A practical rule for timing

If you are not sure where a piece of work belongs, ask whether it must happen before the browser can respond or whether it can wait until the current turn is finished. That question often tells you whether to keep the work synchronous, send it to a microtask, schedule a task, or move it to a worker. The right choice is usually the one that protects responsiveness while keeping the code easy to follow.

That rule also helps in tests and debugging. When a log order looks strange, the queue the work came from is often the key. When a UI update feels late, the answer is often that too much is happening before the browser gets a chance to paint. A simple timing rule can keep both the implementation and the test suite easier to reason about.

Putting the event loop to work

Once you understand the event loop, the practical goal is to keep the main thread responsive. That usually means breaking large tasks into smaller chunks, choosing async boundaries carefully, and avoiding long loops that block rendering. The browser does not need every task to finish instantly. It needs the page to stay interactive while work is happening in the background or in smaller pieces.

Promises and microtasks are powerful, but they can also be overused. If you keep scheduling more microtasks without letting the browser breathe, the UI can still feel stuck even though you are not using a blocking loop. That is why it helps to think about the size of the work, not just the syntax you use. Sometimes a timer or a worker is a better fit than another promise chain.
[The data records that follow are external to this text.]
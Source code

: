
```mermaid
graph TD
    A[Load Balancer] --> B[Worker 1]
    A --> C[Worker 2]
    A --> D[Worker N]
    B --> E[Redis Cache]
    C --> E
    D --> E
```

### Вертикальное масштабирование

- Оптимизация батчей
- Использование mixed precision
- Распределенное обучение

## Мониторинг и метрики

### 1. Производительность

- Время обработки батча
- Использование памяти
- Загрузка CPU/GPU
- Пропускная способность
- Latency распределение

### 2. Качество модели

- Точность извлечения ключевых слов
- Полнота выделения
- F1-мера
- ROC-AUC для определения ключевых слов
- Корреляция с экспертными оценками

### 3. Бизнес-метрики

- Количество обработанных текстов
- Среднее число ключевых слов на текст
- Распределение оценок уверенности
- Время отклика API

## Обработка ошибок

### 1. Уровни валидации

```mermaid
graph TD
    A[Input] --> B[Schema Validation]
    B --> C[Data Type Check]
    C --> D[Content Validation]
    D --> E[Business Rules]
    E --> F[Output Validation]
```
Debugging timing bugs usually starts with understanding order, not with adding more code. If something runs too soon or too late, trace whether it came from the stack, a microtask, or a task queue callback. That mental model is often enough to explain a weird log order or a stale UI update. The more you practice it, the faster you can spot code that needs to yield earlier.

This also matters when you build tests. A test that assumes synchronous completion can accidentally miss the real timing of the code under test. Waiting for the correct queue, using a timer helper, or asserting after the promise chain settles gives you a more realistic check. That keeps the test aligned with how the browser or Node actually runs the code.

In larger apps, the event loop is not just background theory. It shapes how loading indicators, streaming updates, debounced input, and worker messages feel to the user. When you design with that in mind, your code tends to look calmer and the interface tends to feel more responsive.